|Budget Amount *help
¥3,300,000 (Direct Cost : ¥3,300,000)
Fiscal Year 1999 : ¥600,000 (Direct Cost : ¥600,000)
Fiscal Year 1998 : ¥2,700,000 (Direct Cost : ¥2,700,000)
Molecular cloning of rat Pax4 cDNA from a rat insulinoma cell line, RINm5F, library by PCR-based cloning strategy revealed four isoforms of the protein. Analysis of tissue disrtibution using Northern blotting and RT-PCR showed specific expression of Pax4 mRNA in pancreatic islets and RIN cells. RT-PCR confirmed that the mRNAs of four isoforms are expressed in RIN cells. These Pax4 variants may regulate the transcriptional activity of Pax4 during the development of pancreatic islets. Cytokines induce apoptosis in pancreatic beta-cells, but the exact mechanisms and sequence of events are not clear. We investigated a role for tumor necrosis factor-α (TNF-α) in the apoptosis of beta-cells. Using the ribonuclease protein assay and the reverse transcriptase-polymerase chain reaction method, we confirmed that tumor necrosis factor receptor 1 (TNFR1), TNFR1-associated death domain protein (TRADD), Fas receptor-associated intracellular protein with death domain (FADD) and FADD-like ICE(FLICE) were expressed in the pancreatic beta-cell line, MIN6 cells. Fluorescent microscopic examination using Hoechst 33342 dye demonstrated that TNF-α induced time- and dose-dependent apoptotic nuclear changes in these beta-cells. In situ end-labeling of DNA analysis and agarose gels electrophresis revealed that 10 nM TNF-αgenerated characteristic apoptotic DNA fragments.

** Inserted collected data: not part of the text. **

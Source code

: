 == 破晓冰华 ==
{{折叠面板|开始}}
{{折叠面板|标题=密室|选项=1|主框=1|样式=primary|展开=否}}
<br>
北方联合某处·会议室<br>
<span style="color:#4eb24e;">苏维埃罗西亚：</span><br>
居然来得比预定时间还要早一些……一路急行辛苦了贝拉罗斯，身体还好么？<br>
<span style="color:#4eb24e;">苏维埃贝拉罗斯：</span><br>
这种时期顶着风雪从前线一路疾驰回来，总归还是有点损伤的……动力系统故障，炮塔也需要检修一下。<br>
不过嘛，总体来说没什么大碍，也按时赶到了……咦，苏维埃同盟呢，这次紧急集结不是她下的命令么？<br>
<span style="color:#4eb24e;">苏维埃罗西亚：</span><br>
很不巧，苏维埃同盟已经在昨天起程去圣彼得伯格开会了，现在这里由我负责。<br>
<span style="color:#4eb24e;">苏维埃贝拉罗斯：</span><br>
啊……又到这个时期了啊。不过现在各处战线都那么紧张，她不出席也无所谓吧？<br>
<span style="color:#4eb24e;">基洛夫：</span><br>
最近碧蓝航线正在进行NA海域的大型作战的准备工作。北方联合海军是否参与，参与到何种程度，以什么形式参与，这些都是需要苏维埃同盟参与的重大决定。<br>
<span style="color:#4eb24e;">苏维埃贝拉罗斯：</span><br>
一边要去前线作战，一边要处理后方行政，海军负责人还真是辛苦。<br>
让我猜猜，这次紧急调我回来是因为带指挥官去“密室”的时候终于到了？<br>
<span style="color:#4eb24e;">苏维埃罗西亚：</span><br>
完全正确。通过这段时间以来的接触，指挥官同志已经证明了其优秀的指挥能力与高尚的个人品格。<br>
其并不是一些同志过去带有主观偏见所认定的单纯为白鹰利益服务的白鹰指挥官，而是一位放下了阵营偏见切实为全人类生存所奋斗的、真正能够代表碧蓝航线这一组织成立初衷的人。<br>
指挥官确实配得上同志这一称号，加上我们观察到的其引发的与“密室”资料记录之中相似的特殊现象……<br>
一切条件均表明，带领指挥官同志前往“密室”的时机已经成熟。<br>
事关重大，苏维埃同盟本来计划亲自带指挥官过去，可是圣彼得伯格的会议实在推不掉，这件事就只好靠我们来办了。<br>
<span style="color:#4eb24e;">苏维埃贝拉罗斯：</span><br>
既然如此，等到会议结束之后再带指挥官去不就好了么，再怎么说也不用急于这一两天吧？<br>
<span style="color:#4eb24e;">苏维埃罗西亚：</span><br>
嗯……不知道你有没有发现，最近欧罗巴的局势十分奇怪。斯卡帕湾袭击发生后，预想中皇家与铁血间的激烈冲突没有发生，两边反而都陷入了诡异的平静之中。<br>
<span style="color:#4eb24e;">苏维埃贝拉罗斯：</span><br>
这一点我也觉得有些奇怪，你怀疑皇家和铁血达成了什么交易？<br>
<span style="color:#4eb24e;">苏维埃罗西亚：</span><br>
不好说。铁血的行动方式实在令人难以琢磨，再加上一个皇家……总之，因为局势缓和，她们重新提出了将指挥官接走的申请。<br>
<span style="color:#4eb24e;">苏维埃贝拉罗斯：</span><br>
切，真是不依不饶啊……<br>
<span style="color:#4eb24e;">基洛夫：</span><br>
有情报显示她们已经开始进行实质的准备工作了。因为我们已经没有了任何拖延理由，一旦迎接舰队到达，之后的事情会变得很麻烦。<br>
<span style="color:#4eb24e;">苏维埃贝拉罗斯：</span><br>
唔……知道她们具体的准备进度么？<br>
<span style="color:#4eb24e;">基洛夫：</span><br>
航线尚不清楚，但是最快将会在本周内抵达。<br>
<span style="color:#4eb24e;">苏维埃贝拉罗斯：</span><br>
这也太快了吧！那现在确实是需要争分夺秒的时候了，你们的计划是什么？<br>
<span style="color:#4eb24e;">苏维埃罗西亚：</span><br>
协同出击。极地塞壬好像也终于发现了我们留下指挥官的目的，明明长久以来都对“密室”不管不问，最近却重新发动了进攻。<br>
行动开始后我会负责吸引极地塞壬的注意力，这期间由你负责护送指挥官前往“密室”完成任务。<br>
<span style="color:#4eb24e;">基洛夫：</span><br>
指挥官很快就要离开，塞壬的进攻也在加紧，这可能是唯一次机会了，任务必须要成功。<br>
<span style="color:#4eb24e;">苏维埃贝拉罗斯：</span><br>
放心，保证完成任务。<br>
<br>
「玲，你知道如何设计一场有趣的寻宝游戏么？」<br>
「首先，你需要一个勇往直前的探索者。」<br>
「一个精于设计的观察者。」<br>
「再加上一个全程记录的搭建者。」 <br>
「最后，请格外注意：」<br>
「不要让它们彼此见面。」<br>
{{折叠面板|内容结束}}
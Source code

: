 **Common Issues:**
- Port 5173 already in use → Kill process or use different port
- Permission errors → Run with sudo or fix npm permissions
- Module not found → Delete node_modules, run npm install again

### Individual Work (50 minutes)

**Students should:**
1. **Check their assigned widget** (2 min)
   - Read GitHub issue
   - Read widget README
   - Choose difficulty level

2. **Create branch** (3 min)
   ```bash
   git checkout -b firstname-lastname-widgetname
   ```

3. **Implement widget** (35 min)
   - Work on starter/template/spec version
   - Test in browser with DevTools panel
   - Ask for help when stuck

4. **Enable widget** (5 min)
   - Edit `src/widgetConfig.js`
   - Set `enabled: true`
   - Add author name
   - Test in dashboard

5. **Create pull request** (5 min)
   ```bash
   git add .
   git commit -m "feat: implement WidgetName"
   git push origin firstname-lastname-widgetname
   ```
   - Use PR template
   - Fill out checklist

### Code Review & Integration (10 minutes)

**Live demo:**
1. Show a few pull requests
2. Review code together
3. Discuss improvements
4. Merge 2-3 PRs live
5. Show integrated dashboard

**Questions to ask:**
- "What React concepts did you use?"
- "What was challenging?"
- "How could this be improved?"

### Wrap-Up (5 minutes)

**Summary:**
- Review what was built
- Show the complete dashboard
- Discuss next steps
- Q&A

In addition, C2- and natural ceramides dispersed in a solvent mixture of ethanol and dodecane induced characteristic features of apoptosis in MIN6 cells, mimicking TNF-induced DNA damage. We also determined endosomal ceramide production after TNF-α (10 nM) treatment in MIN6 cells using diacyblycerol kinase assay. These results suggest that TNF-α can cause apoptosis in pancreatic beta-cells through TNFR1-linked apoptotic factors, TRADD, FADD and FLICE, and that TNF-induced ceramide production may be involved in the pathways.